**What is expected:** Reproduce exactly the lines that run from the start of the records below to the line with "အဲကာလတလျှောက်လုံး ကျွန်တော်တို့ရဲ့အင်ပါယာကြီး တိုးတက်ဖို့ပဲ", inclusive.

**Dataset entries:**
⟨

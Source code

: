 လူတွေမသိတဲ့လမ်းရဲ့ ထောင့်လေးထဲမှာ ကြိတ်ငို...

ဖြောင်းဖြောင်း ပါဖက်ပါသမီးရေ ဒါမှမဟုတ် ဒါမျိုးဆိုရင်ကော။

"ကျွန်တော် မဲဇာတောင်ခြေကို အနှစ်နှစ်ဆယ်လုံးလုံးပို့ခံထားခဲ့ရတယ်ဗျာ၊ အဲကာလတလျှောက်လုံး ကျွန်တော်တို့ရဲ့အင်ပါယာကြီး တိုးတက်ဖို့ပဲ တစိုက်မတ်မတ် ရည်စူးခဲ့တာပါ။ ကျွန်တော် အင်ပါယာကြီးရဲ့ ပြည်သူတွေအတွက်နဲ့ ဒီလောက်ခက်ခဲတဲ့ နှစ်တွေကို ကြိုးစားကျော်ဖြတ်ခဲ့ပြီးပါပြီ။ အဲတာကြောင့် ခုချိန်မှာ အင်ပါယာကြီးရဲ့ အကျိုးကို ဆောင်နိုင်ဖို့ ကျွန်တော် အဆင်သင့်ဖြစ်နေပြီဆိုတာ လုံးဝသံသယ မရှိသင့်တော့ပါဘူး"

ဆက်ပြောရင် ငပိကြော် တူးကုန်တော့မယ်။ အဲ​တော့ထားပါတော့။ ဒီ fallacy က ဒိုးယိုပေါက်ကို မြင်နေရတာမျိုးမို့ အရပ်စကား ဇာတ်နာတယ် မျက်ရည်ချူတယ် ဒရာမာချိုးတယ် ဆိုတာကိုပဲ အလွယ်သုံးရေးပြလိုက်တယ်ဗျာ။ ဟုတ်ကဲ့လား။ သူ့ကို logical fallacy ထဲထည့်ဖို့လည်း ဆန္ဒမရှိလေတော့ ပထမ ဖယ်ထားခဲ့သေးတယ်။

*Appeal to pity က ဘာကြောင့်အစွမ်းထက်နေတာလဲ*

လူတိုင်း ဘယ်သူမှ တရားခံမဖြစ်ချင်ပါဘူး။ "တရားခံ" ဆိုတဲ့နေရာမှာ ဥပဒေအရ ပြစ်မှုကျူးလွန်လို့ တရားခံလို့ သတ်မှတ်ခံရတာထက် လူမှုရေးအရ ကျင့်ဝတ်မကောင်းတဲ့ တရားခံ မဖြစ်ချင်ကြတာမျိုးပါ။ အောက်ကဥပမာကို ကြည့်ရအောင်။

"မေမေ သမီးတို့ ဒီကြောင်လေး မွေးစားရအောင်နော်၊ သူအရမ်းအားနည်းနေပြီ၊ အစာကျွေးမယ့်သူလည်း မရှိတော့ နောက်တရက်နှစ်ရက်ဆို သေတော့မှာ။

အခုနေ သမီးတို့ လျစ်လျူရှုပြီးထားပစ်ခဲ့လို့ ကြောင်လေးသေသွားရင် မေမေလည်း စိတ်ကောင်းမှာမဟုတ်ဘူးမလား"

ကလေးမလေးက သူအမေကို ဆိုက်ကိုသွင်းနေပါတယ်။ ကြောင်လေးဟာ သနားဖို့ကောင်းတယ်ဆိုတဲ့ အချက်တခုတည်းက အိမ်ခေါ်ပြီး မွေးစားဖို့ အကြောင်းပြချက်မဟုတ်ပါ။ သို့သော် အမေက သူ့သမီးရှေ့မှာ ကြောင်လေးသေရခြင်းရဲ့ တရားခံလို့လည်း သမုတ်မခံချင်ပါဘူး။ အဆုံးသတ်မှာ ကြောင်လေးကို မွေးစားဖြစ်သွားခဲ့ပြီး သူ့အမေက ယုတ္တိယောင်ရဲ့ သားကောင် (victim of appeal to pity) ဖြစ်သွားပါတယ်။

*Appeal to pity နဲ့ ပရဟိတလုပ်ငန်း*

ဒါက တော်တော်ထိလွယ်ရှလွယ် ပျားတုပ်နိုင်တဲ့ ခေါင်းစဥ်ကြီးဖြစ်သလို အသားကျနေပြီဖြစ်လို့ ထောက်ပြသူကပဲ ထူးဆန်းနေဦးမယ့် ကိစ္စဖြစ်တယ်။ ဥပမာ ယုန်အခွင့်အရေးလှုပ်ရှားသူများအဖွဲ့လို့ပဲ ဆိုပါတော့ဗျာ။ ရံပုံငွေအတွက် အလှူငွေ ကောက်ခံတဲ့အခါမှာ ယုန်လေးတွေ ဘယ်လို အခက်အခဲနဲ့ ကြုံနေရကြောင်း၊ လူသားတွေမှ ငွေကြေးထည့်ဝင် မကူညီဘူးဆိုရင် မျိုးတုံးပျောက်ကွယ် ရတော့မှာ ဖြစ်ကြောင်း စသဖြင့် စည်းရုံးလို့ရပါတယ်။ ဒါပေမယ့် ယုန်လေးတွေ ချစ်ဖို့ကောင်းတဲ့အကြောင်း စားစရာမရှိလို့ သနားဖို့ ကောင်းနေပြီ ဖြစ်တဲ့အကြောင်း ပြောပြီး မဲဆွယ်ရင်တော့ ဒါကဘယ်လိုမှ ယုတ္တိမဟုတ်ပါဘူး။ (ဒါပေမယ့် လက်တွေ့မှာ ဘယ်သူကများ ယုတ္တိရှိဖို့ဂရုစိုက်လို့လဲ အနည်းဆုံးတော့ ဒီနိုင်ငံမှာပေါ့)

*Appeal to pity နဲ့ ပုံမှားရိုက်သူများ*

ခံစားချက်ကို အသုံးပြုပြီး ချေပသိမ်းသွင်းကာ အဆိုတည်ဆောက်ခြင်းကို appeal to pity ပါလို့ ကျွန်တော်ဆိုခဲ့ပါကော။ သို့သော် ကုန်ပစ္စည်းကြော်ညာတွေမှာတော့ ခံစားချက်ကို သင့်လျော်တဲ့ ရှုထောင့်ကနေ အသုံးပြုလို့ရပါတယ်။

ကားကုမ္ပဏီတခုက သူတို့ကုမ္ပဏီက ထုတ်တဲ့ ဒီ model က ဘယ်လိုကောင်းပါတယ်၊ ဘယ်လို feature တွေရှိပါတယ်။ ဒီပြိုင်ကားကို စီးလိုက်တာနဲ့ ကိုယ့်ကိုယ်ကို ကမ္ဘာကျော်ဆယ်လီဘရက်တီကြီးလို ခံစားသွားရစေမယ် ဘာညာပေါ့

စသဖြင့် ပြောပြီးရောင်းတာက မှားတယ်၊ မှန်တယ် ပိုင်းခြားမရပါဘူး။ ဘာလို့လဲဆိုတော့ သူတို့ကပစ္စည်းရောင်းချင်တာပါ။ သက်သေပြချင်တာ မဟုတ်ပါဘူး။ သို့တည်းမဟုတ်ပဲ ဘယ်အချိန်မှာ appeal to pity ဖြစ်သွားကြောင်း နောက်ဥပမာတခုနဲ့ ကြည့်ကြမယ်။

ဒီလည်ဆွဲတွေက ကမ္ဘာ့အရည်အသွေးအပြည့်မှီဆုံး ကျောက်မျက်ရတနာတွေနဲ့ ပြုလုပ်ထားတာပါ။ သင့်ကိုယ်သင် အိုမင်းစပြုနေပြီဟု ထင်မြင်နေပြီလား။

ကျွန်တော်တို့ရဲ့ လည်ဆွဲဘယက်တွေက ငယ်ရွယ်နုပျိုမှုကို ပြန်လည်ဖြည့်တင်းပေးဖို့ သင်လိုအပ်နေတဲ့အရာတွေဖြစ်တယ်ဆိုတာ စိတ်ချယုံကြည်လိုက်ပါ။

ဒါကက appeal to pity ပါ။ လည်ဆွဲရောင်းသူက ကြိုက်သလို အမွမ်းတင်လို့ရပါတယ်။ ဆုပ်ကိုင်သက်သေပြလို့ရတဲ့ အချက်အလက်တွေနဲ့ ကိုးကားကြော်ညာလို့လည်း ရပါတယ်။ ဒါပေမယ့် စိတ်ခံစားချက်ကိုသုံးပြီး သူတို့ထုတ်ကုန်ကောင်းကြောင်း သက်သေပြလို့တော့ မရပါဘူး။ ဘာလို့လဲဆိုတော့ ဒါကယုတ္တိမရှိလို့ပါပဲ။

⟩

**Answer for this exercise:**
Source code

: လူတွေမသိတဲ့လမ်းရဲ့ ထောင့်လေးထဲမှာ ကြိတ်ငို...

ဖြောင်းဖြောင်း ပါဖက်ပါသမီးရေ ဒါမှမဟုတ် ဒါမျိုးဆိုရင်ကော။

"ကျွန်တော် မဲဇာတောင်ခြေကို အနှစ်နှစ်ဆယ်လုံးလုံးပို့ခံထားခဲ့ရတယ်ဗျာ၊ အဲကာလတလျှောက်လုံး ကျွန်တော်တို့ရဲ့အင်ပါယာကြီး တိုးတက်ဖို့ပဲ တစိုက်မတ်မတ် ရည်စူးခဲ့တာပါ။ ကျွန်တော် အင်ပါယာကြီးရဲ့ ပြည်သူတွေအတွက်နဲ့ ဒီလောက်ခက်ခဲတဲ့ နှစ်တွေကို ကြိုးစားကျော်ဖြတ်ခဲ့ပြီးပါပြီ။ အဲတာကြောင့် ခုချိန်မှာ အင်ပါယာကြီးရဲ့ အကျိုးကို ဆောင်နိုင်ဖို့ ကျွန်တော် အဆင်သင့်ဖြစ်နေပြီဆိုတာ လုံးဝသံသယ မရှိသင့်တော့ပါဘူး"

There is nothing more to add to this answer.